Am 24. März 1941 werden schließlich 19 Pfleglinge abgeholt. Der einzig Überlebende dieses Abtransportes ist der »hörstumme« Ernst Weiss. Warum gerade er die Euthanasie überlebt hat, lässt sich nicht mit letzter Sicherheit rekonstruieren. Sicher ist, dass Hausvater Hermann wiederholt darum bittet, ihn von der Verlegungsliste streichen zu lassen. Zugleich hält seine Mutter von Stuttgart aus regelmäßigen Kontakt, besucht ihn zum Teil in 14-tägigem Abstand. Im September 1941 kehrt Ernst Weiss nach Wilhelmsdorf zurück. Hier verbringt er in Frieden sein weiteres Leben, malt und zeichnet ungewöhnlich detailgetreue Motive. Am 20. September 2009 verstirbt Ernst Weiss in Wilhelms­dorf – hoch­betagt, im Alter von 89 Jahren.

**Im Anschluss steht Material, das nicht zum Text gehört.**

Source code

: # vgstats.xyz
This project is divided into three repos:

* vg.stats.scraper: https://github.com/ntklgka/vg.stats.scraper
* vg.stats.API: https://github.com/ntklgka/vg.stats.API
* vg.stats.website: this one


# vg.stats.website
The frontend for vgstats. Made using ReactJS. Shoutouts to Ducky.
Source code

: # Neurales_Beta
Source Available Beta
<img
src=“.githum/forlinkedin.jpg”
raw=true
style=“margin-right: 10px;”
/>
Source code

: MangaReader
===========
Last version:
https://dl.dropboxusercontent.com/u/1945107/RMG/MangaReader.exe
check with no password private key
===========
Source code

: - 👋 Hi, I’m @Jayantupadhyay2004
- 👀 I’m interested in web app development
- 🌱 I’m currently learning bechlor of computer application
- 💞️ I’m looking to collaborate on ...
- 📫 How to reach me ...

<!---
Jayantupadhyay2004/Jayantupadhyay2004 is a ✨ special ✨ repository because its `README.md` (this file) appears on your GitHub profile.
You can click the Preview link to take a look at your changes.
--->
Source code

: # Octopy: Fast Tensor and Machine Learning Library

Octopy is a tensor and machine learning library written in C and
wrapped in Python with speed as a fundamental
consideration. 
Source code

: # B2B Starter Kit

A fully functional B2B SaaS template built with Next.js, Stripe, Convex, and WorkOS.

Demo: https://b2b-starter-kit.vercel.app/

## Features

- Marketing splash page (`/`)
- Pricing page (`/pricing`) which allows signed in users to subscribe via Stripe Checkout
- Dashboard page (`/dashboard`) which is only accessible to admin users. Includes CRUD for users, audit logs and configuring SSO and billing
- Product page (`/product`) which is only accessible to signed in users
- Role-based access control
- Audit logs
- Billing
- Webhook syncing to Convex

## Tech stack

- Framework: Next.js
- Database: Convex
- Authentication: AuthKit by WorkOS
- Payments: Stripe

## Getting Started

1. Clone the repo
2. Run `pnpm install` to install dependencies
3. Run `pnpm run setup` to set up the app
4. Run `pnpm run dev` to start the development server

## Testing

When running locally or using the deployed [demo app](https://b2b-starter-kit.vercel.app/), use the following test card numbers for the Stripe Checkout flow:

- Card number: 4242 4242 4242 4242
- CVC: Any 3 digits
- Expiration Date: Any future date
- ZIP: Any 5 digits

Eine ausführliche Darstellung der Ereignisse finden Sie  auf unserer Sonderseite

»Vor Gott ist nicht einer vergessen«: Aufarbeitung der NS-Zeit in den Zieglerschen

Die Auseinandersetzung mit der »Euthanasie« beginnt in Wilhelmsdorf 40 Jahre danach. Dietrich Berg, damals Leiter des Rotachheims, ist der Erste, der systematisch forscht. Er findet die Liste mit den Abtransportierten wieder, dokumentiert ihr Schicksal. Und er erinnert an einen fast Vergessenen in Wilhelmsdorf, Hausvater Heinrich Herrmann, der einzige Heimleiter in der deutschen Diakonie, der sich offen gegen die Euthanasie aussprach. Berg publiziert die Broschüre »Vor Gott ist nicht einer vergessen«.
2010 widmen sich die Zieglerschen dann gründlich diesem Abschnitt. Zusammen mit anderen diakonischen Einrichtungen und dem Diakonischen Werk in Württemberg geben sie eine Broschüre zur »Euthanasie-Aktion« heraus. Gedenkorte werden darin publiziert. In Wilhelmsdorf sind dies ein Gedenkstein (siehe Foto) und ein großes Wandgemälde im Rotachheim. 2011, genau 70 Jahre, nachdem die »grauen Busse« in Wilhelmsdorf hielten, stellt die Historikerin Inga Bing-von Häfen eine umfassende Untersuchung der Ereignisse in einem Buch vor: »Die Verantwortung ist schwer… Euthanasiemorde an Pfleglingen der Zieglerschen Anstalten«. Die Untersuchung stößt auf großes Interesse innerhalb und außerhalb Wilhelmsdorfs und wird vom Thorbecke-Verlag in einer Nachauflage veröffentlicht.